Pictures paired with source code

::::

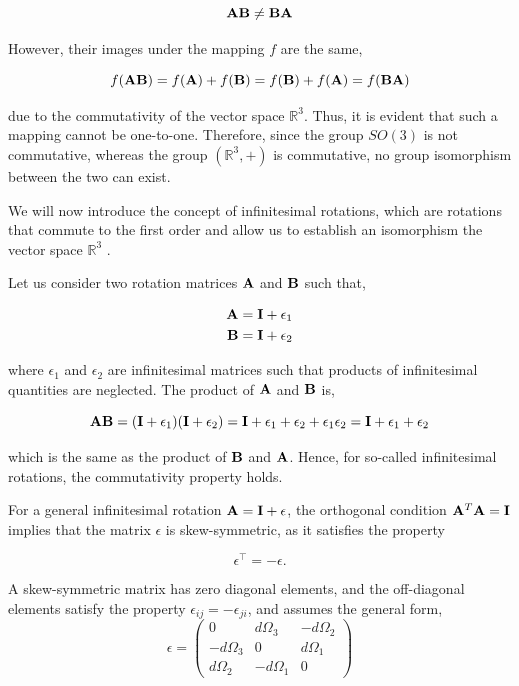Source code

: \documentclass[12pt]{article}
\begin{document}
\[
  \vb{A}\vb{B} \neq \vb{B}\vb{A}
\]

However, their images under the mapping $f$ are the same,

\[
  f(\vb{A}\vb{B}) = f(\vb{A}) + f(\vb{B}) = f(\vb{B}) + f(\vb{A}) = f(\vb{B}\vb{A})
\]

due to the commutativity of the vector space $\mathbb{R}^3$. Thus, it is evident that such a
mapping cannot be one-to-one. Therefore, since the group $SO(3)$ is not commutative, whereas the group
$(\mathbb{R}^3,+)$ is commutative, no group isomorphism between the two can exist. \par


We will now introduce the concept of infinitesimal
rotations, which are rotations that commute to the first order and allow us to establish an isomorphism 
the vector space $\mathbb{R}^3$ .

Let us consider two rotation matrices $\vb{A}$ and $\vb{B}$ such that,

\begin{align}
  \vb{A} &= \vb{I} + \epsilon_1 \\
  \vb{B} &= \vb{I} + \epsilon_2
\end{align}

where $\epsilon_1$ and $\epsilon_2$ are infinitesimal matrices such that
products of infinitesimal quantities are neglected. The product of $\vb{A}$ and $\vb{B}$
is,

\[
  \vb{A}\vb{B} = (\vb{I}+\epsilon_1)(\vb{I}+\epsilon_2) = \vb{I} + \epsilon_1 + \epsilon_2 + \epsilon_1\epsilon_2 = \vb{I} + \epsilon_1 + \epsilon_2
\]

which is the same as the product of $\vb{B}$ and $\vb{A}$. Hence, for so-called infinitesimal
rotations, the commutativity property holds.

For a general infinitesimal rotation $\vb{A} = \vb{I} + \epsilon$, the orthogonal condition
$\vb{A}^T\vb{A} = \vb{I}$ implies that the matrix $\epsilon$ is skew-symmetric, as it
satisfies the property

\[
  \epsilon^\top = -\epsilon.
\]

A skew-symmetric matrix has zero diagonal elements, and the off-diagonal elements satisfy the
property $\epsilon_{ij} = -\epsilon_{ji}$, and assumes the general form,
\[
  \epsilon =
  \begin{pmatrix}
    0           &  d\Omega_3 & -d\Omega_2 \\
    -d\Omega_3  &  0         &  d\Omega_1 \\
    d\Omega_2   & -d\Omega_1 &  0
  \end{pmatrix}
\]
\end{document}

::::

[EXERCISE AIM]
The required output is the line holding "We will now" plus every line after it in the data, reproduced exactly.

[RESULT OF THIS EXERCISE]
We will now introduce the concept of infinitesimal
rotations, which are rotations that commute to the first order and allow us to establish an isomorphism 
the vector space $\mathbb{R}^3$ .

Let us consider two rotation matrices $\vb{A}$ and $\vb{B}$ such that,

\begin{align}
  \vb{A} &= \vb{I} + \epsilon_1 \\
  \vb{B} &= \vb{I} + \epsilon_2
\end{align}

where $\epsilon_1$ and $\epsilon_2$ are infinitesimal matrices such that
products of infinitesimal quantities are neglected. The product of $\vb{A}$ and $\vb{B}$
is,

\[
  \vb{A}\vb{B} = (\vb{I}+\epsilon_1)(\vb{I}+\epsilon_2) = \vb{I} + \epsilon_1 + \epsilon_2 + \epsilon_1\epsilon_2 = \vb{I} + \epsilon_1 + \epsilon_2
\]

which is the same as the product of $\vb{B}$ and $\vb{A}$. Hence, for so-called infinitesimal
rotations, the commutativity property holds.

For a general infinitesimal rotation $\vb{A} = \vb{I} + \epsilon$, the orthogonal condition
$\vb{A}^T\vb{A} = \vb{I}$ implies that the matrix $\epsilon$ is skew-symmetric, as it
satisfies the property

\[
  \epsilon^\top = -\epsilon.
\]

A skew-symmetric matrix has zero diagonal elements, and the off-diagonal elements satisfy the
property $\epsilon_{ij} = -\epsilon_{ji}$, and assumes the general form,
\[
  \epsilon =
  \begin{pmatrix}
    0           &  d\Omega_3 & -d\Omega_2 \\
    -d\Omega_3  &  0         &  d\Omega_1 \\
    d\Omega_2   & -d\Omega_1 &  0
  \end{pmatrix}
\]
\end{document}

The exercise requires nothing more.